|Thankfully I'm not buying this much ice cream anymore.|
In the past months since I've retired, we've sent bags and boxes and piles of unwanted or broken things to Goodwill or the landfill, but the urge to document has become too strong to ignore. So I'm starting with today.
It's not just the amount, but the sentiment of past lives and experiences I don't want to forget. Yet I understand there's a cloying, heavy atmosphere pressing down when you surround yourself with your history instead of what's happening and important now. My husband and I often remind each other that we don't want to live in a museum. We've found we can let go of things that are sitting around out of sight, yet represent cornerstones to our identities, if we give ourselves time to get used to the idea. Terry, a former newspaper editor, finally gave away his lifetime collection of important newspaper headlines. It was very sad seeing the jubilant news of Barack Obama's election in 2008 at the top of the stack on the floor of the van.

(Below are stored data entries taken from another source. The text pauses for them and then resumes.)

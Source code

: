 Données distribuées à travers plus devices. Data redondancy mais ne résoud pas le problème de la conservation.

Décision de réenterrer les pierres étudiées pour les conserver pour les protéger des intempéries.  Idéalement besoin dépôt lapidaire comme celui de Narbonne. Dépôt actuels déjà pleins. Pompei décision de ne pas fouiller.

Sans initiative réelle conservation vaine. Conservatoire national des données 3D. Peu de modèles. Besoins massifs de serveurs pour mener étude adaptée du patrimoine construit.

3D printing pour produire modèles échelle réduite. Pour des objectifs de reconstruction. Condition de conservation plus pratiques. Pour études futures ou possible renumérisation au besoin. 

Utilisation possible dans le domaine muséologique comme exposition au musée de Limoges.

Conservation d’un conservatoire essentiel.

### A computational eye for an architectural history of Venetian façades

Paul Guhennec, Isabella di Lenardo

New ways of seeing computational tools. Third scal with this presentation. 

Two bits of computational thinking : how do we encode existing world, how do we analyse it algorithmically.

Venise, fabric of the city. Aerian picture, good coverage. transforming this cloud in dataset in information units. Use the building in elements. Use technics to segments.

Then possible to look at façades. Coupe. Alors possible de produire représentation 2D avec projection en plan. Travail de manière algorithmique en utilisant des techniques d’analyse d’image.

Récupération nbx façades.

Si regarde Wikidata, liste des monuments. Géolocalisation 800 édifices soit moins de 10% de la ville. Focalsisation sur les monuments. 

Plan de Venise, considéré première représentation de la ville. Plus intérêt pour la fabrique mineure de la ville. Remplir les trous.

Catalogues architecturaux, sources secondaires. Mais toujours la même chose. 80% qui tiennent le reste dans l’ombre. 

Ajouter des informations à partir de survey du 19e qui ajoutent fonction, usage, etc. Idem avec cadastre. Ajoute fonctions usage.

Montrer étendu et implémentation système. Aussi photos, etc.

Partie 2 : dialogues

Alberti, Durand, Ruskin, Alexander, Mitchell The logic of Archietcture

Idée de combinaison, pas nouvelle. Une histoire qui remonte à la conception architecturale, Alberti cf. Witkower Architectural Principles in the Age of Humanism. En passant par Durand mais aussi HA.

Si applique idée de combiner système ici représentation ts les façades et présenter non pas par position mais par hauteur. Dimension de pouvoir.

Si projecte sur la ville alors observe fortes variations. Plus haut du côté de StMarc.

I have given away hundreds of my books over the past years, first the disintegrating paperbacks, then the outdated nonfiction, then the novels I didn't enjoy that much, and finally all that I don't plan to read again, or fail to admire with a five star rating. It was hard, and I could do it only by not thinking about it too much (spark joy Marie Kondo style, perhaps?), but it is stimulating to see only the books that matter most when I look at my shelves (there are still plenty, and now I'm trying to be a lot more discerning in purchasing ebooks).
Our basement laundry room is also a storage room, and I see what's on those shelves, which have been culled several times over the years, without noticing any particular items. But today my gaze fell on three gallon size ice cream pails taking up prime space on a shelf within easy reach. They're perfect for picking raspberries, strawberries, or children playing with water, or any other number of things. They're substantial, such handy buckets with their handles and lids.
But we no longer grow raspberries or strawberries, and if the grandchildren want to play with water, there are many other options. We haven't found a use for them for two years. Without a second thought, I bore those pails off to the recycling bin with a feeling of accomplishment.
After I did that, I remembered I should take out the trash, so I removed it from the kitchen. I went through the storage room with my plastic bag where, perhaps predictably, the large plastic bags we were issued one of the last times we skied the American Birkebeiner race found my attention (while you ski for hours, your belongings are transported to the finish line so you can change into dry, warm clothes). Completing that race several times in my mid and late fifties is one of the most important things I've ever done in terms of meeting a challenge I set for myself. How could I simply throw those bags away? Or use them for trash? They are badges of honor! It's energizing to remember skiing all those kilometers through the Chequamegon Forest, not an oppressive weight!
|I'm sure some other items on these shelves will show up in future posts.|
I moved them upstairs to live with the roll of kitchen trash bags, awaiting their turn to hold our garbage. Okay, I'll come clean: I will move them there after I finish this post. It just takes a little time and processing to say goodbye.